--- START ---

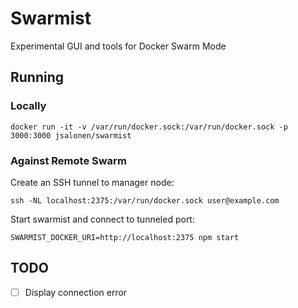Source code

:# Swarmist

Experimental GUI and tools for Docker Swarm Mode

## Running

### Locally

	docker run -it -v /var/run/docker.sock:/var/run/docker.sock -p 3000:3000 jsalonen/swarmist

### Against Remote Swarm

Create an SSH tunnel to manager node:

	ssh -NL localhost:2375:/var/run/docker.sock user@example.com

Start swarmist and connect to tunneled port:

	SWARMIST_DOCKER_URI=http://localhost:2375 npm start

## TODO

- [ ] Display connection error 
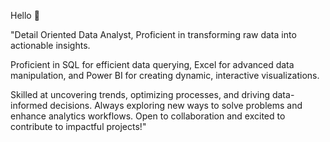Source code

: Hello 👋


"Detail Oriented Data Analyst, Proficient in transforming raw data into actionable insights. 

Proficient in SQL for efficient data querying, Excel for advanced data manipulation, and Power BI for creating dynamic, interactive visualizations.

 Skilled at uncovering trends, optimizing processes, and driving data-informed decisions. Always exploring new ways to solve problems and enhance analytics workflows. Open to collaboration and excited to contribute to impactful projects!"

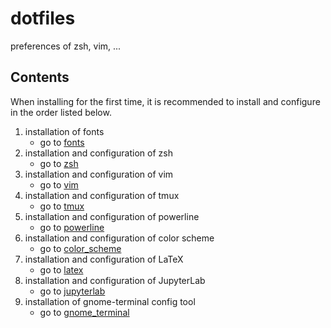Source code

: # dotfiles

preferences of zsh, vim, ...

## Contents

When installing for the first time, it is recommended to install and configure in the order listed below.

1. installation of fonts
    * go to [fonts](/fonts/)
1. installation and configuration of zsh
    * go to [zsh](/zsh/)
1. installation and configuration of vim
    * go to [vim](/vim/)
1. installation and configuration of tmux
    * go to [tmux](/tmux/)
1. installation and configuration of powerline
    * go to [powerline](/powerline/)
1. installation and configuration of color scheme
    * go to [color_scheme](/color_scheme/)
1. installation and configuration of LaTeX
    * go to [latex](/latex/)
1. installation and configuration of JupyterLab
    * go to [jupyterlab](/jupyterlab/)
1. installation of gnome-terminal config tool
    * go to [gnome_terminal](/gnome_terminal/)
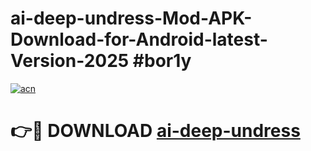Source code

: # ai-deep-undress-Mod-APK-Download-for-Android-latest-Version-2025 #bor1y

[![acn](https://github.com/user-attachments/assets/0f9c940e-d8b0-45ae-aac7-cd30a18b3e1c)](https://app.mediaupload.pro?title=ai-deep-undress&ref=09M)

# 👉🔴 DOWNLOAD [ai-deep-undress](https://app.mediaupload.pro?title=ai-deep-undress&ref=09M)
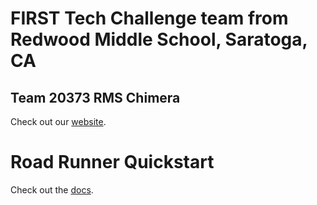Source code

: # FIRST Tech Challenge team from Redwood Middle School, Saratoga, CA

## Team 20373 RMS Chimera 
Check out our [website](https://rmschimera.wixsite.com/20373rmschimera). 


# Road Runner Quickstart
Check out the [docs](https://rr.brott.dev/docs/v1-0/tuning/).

--- END ---
--- START ---

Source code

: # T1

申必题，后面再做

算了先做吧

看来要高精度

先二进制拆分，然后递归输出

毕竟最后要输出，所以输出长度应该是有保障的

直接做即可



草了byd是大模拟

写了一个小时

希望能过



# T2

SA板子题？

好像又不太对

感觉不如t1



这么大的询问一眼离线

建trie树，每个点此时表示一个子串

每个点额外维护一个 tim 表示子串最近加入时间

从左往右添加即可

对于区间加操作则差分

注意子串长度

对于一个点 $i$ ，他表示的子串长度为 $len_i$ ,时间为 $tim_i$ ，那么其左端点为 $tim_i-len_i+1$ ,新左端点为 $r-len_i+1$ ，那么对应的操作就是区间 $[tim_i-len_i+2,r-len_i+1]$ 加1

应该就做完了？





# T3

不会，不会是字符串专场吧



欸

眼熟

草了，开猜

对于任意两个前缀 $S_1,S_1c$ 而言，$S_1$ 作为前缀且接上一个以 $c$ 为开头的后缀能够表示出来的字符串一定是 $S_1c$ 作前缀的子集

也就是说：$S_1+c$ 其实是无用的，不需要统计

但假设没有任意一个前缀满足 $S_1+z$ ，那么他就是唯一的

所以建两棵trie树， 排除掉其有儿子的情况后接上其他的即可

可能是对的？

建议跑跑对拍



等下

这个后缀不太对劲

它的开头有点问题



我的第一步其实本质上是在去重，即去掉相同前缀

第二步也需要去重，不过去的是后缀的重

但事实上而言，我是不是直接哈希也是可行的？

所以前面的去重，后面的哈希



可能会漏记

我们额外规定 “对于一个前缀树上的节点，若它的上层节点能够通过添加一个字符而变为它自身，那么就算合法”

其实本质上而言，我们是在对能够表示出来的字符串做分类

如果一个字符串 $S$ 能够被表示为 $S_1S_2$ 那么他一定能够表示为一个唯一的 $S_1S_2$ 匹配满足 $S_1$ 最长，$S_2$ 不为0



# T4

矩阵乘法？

--- END ---
--- START ---

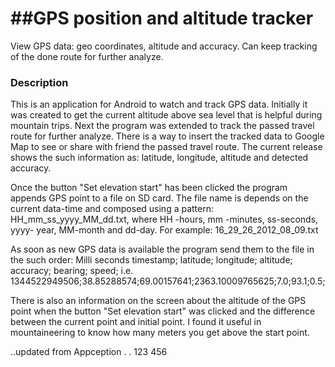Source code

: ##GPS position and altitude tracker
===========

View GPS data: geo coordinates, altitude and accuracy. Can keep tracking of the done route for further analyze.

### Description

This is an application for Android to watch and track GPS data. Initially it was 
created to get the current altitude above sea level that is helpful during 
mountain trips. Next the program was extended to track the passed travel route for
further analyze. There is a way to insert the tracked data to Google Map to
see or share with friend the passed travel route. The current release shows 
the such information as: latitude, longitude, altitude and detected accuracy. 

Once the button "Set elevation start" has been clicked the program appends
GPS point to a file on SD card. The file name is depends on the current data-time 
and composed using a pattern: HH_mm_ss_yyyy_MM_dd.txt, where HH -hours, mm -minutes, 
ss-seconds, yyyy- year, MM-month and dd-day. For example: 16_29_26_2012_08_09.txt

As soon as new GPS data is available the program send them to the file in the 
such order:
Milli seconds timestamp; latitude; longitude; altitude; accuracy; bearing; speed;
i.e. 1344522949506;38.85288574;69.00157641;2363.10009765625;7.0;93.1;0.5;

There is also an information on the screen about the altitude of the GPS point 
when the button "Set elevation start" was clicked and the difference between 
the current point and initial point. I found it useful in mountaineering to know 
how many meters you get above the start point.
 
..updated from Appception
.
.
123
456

--- END ---

What to do. Only a number should be given: the count of lines above that contain the word "data".

Result below. 8